My apartment is a study in entropy. And its tendency to move from a state of semi-order to a higgily-piggily level of disorder is ultimately good for my mental health, because once it gets really chaotic I’m compelled to give fix it up a bit. This, in turn, allows me, subconsciously, to feel that I have done something productive for the day by moving a few things around. (Which consciously I know is a laugh.)
In one of these spasms of ordering the crap in my apartment, I decided to find out what was on the umpteen unlabeled computer disks I had lying about in drawers, in cubby holes, and under my bed. Part of what I found on the floppies was some of the papers I handed in during college.
Ho – ly crap.
Man was I ever a bad writer. I mean, I’m no good now, but back then . . . I just shuddered thinking about it. I'm speaking literally, here. A cold, ugly, little shudder just crept down my back.
How bad? Well you be the judge. Below you will find select snippets of shit that was actually printed out, stapled, and then handed over for review. (This reminds me, I really should draft an apology note or two to the professors who worked their asses off for the luxury of reading this tripe.) Also, keep in mind, I dumped the worst of it back in college. What I found on these floppies is the relative good stuff.
So, as you read through the rest of my essays on the site, please keep in mind that although I may be a terrible hack, at least I’m a hack. Considering how I used to write, this is a major accomplishment.
. . . The poem no longer existed as one experience positioned in a linear progression of existence, but became something complete within itself. Compounding this effect is the fact that the GRL ends where it begins, and not only is the poem complete, but it is unified – an hermeneutic circle.
At the time Samuel Taylor Coleridge began writing such early masterworks as “The Eolian Harp”, and “This Lime-Tree Bower My Prison”, the artistic world was seeing much more than the entry of another maestro into the realm of the poetic elite. Coleridge, was blazing the trail for his Romantic counterparts as he created through his poetry a new standard of excellence. His work helped redefine the poet’s archemedian point. More than he could have known, Coleridge, in his early Romantic lyrics, was creating a sort of Ars Poetica which presented through form and format, structure and style, what relationship he believed should exist between the poet and his subject, the subject and the work. Certainly, Coleridge’s influence on the artistic world has been established through the entire cannon of his work, but special consideration need be placed on his early Romantic lyrics where his influence in shifting the poetical paradigm can first and most strongly be measured.

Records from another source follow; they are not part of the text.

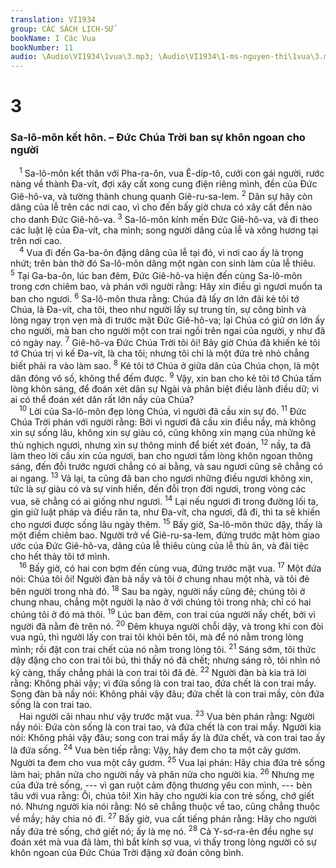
 ```yaml
---
translation: VI1934
group: CÁC SÁCH LỊCH-SỬ
bookName: I Các Vua 
bookNumber: 11
audio: \Audio\VI1934\1vua\3.mp3; \Audio\VI1934\1-ms-nguyen-thi\1vua\3.mp3
---
```


<div class="title"><h1>3</h1><h3>Sa-lô-môn kết hôn. – Đức Chúa Trời ban sự khôn ngoan cho người</h3></div>
<span class="verse 1vua_3_1"> <sup>1</sup> Sa-lô-môn kết thân với Pha-ra-ôn, vua Ê-díp-tô, cưới con gái người, rước nàng về thành Đa-vít, đợi xây cất xong cung điện riêng mình, đền của Đức Giê-hô-va, và tường thành chung quanh Giê-ru-sa-lem. </span>
<span class="verse 1vua_3_2"><sup>2</sup> Dân sự hãy còn dâng của lễ trên các nơi cao, vì cho đến bấy giờ chưa có xây cất đền nào cho danh Đức Giê-hô-va. </span>
<span class="verse 1vua_3_3"><sup>3</sup> Sa-lô-môn kính mến Đức Giê-hô-va, và đi theo các luật lệ của Đa-vít, cha mình; song người dâng của lễ và xông hương tại trên nơi cao. <br/></span>
<span class="verse 1vua_3_4"> <sup>4</sup> Vua đi đến Ga-ba-ôn đặng dâng của lễ tại đó, vì nơi cao ấy là trọng nhứt; trên bàn thờ đó Sa-lô-môn dâng một ngàn con sinh làm của lễ thiêu. </span>
<span class="verse 1vua_3_5"><sup>5</sup> Tại Ga-ba-ôn, lúc ban đêm, Đức Giê-hô-va hiện đến cùng Sa-lô-môn trong cơn chiêm bao, và phán với người rằng: Hãy xin điều gì ngươi muốn ta ban cho ngươi. </span>
<span class="verse 1vua_3_6"><sup>6</sup> Sa-lô-môn thưa rằng: Chúa đã lấy ơn lớn đãi kẻ tôi tớ Chúa, là Đa-vít, cha tôi, theo như người lấy sự trung tín, sự công bình và lòng ngay trọn vẹn mà đi trước mặt Đức Giê-hô-va; lại Chúa có giữ ơn lớn ấy cho người, mà ban cho người một con trai ngồi trên ngai của người, y như đã có ngày nay. </span>
<span class="verse 1vua_3_7"><sup>7</sup> Giê-hô-va Đức Chúa Trời tôi ôi! Bây giờ Chúa đã khiến kẻ tôi tớ Chúa trị vì kế Đa-vít, là cha tôi; nhưng tôi chỉ là một đứa trẻ nhỏ chẳng biết phải ra vào làm sao. </span>
<span class="verse 1vua_3_8"><sup>8</sup> Kẻ tôi tớ Chúa ở giữa dân của Chúa chọn, là một dân đông vô số, không thể đếm được. </span>
<span class="verse 1vua_3_9"><sup>9</sup> Vậy, xin ban cho kẻ tôi tớ Chúa tấm lòng khôn sáng, để đoán xét dân sự Ngài và phân biệt điều lành điều dữ; vì ai có thể đoán xét dân rất lớn nầy của Chúa? <br/></span>
<span class="verse 1vua_3_10"> <sup>10</sup> Lời của Sa-lô-môn đẹp lòng Chúa, vì người đã cầu xin sự đó. </span>
<span class="verse 1vua_3_11"><sup>11</sup> Đức Chúa Trời phán với người rằng: Bởi vì ngươi đã cầu xin điều nầy, mà không xin sự sống lâu, không xin sự giàu có, cũng không xin mạng của những kẻ thù nghịch ngươi, nhưng xin sự thông minh để biết xét đoán, </span>
<span class="verse 1vua_3_12"><sup>12</sup> nầy, ta đã làm theo lời cầu xin của ngươi, ban cho ngươi tấm lòng khôn ngoan thông sáng, đến đỗi trước ngươi chẳng có ai bằng, và sau ngươi cũng sẽ chẳng có ai ngang. </span>
<span class="verse 1vua_3_13"><sup>13</sup> Vả lại, ta cũng đã ban cho ngươi những điều ngươi không xin, tức là sự giàu có và sự vinh hiển, đến đỗi trọn đời ngươi, trong vòng các vua, sẽ chẳng có ai giống như ngươi. </span>
<span class="verse 1vua_3_14"><sup>14</sup> Lại nếu ngươi đi trong đường lối ta, gìn giữ luật pháp và điều răn ta, như Đa-vít, cha ngươi, đã đi, thì ta sẽ khiến cho ngươi được sống lâu ngày thêm. </span>
<span class="verse 1vua_3_15"><sup>15</sup> Bấy giờ, Sa-lô-môn thức dậy, thấy là một điềm chiêm bao. Người trở về Giê-ru-sa-lem, đứng trước mặt hòm giao ước của Đức Giê-hô-va, dâng của lễ thiêu cùng của lễ thù ân, và đãi tiệc cho hết thảy tôi tớ mình. <br/></span>
<span class="verse 1vua_3_16"> <sup>16</sup> Bấy giờ, có hai con bợm đến cùng vua, đứng trước mặt vua. </span>
<span class="verse 1vua_3_17"><sup>17</sup> Một đứa nói: Chúa tôi ôi! Người đàn bà nầy và tôi ở chung nhau một nhà, và tôi đẻ bên người trong nhà đó. </span>
<span class="verse 1vua_3_18"><sup>18</sup> Sau ba ngày, người nầy cũng đẻ; chúng tôi ở chung nhau, chẳng một người lạ nào ở với chúng tôi trong nhà; chỉ có hai chúng tôi ở đó mà thôi. </span>
<span class="verse 1vua_3_19"><sup>19</sup> Lúc ban đêm, con trai của người nầy chết, bởi vì người đã nằm đè trên nó. </span>
<span class="verse 1vua_3_20"><sup>20</sup> Đêm khuya người chỗi dậy, và trong khi con đòi vua ngủ, thì người lấy con trai tôi khỏi bên tôi, mà để nó nằm trong lòng mình; rồi đặt con trai chết của nó nằm trong lòng tôi. </span>
<span class="verse 1vua_3_21"><sup>21</sup> Sáng sớm, tôi thức dậy đặng cho con trai tôi bú, thì thấy nó đã chết; nhưng sáng rõ, tôi nhìn nó kỹ càng, thấy chẳng phải là con trai tôi đã đẻ. </span>
<span class="verse 1vua_3_22"><sup>22</sup> Người đàn bà kia trả lời rằng: Không phải vậy; vì đứa sống là con trai tao, đứa chết là con trai mầy. Song đàn bà nầy nói: Không phải vậy đâu; đứa chết là con trai mầy, còn đứa sống là con trai tao. <br/> Hai người cãi nhau như vậy trước mặt vua. </span>
<span class="verse 1vua_3_23"><sup>23</sup> Vua bèn phán rằng: Người nầy nói: Đứa còn sống là con trai tao, và đứa chết là con trai mầy. Người kia nói: Không phải vậy đâu; song con trai mầy ấy là đứa chết, và con trai tao ấy là đứa sống. </span>
<span class="verse 1vua_3_24"><sup>24</sup> Vua bèn tiếp rằng: Vậy, hãy đem cho ta một cây gươm. Người ta đem cho vua một cây gươm. </span>
<span class="verse 1vua_3_25"><sup>25</sup> Vua lại phán: Hãy chia đứa trẻ sống làm hai; phân nửa cho người nầy và phân nửa cho người kia. </span>
<span class="verse 1vua_3_26"><sup>26</sup> Nhưng mẹ của đứa trẻ sống, --- vì gan ruột cảm động thương yêu con mình, --- bèn tâu với vua rằng: Ôi, chúa tôi! Xin hãy cho người kia con trẻ sống, chớ giết nó. Nhưng người kia nói rằng: Nó sẽ chẳng thuộc về tao, cũng chẳng thuộc về mầy; hãy chia nó đi. </span>
<span class="verse 1vua_3_27"><sup>27</sup> Bấy giờ, vua cất tiếng phán rằng: Hãy cho người nầy đứa trẻ sống, chớ giết nó; ấy là mẹ nó. </span>
<span class="verse 1vua_3_28"><sup>28</sup> Cả Y-sơ-ra-ên đều nghe sự đoán xét mà vua đã làm, thì bắt kính sợ vua, vì thấy trong lòng người có sự khôn ngoan của Đức Chúa Trời đặng xử đoán công bình. <br/></span>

The last paper I got back at The College of the Holy Cross was a 20 page paper on the Romantic poets. I still remember, verbatim, what my professor wrote on it:
“Wow. One of the worst things I’ve seen in my 15 years at Holy Cross. What a way to go out. D+.”
Once I got it back, I was so pissed at him that I walked outside, threw the paper in the air, and let the wind scatter the pages over the green in front of Fenwick Hall. Looking back, I still can’t believe how unfair he was. He should have given me the F.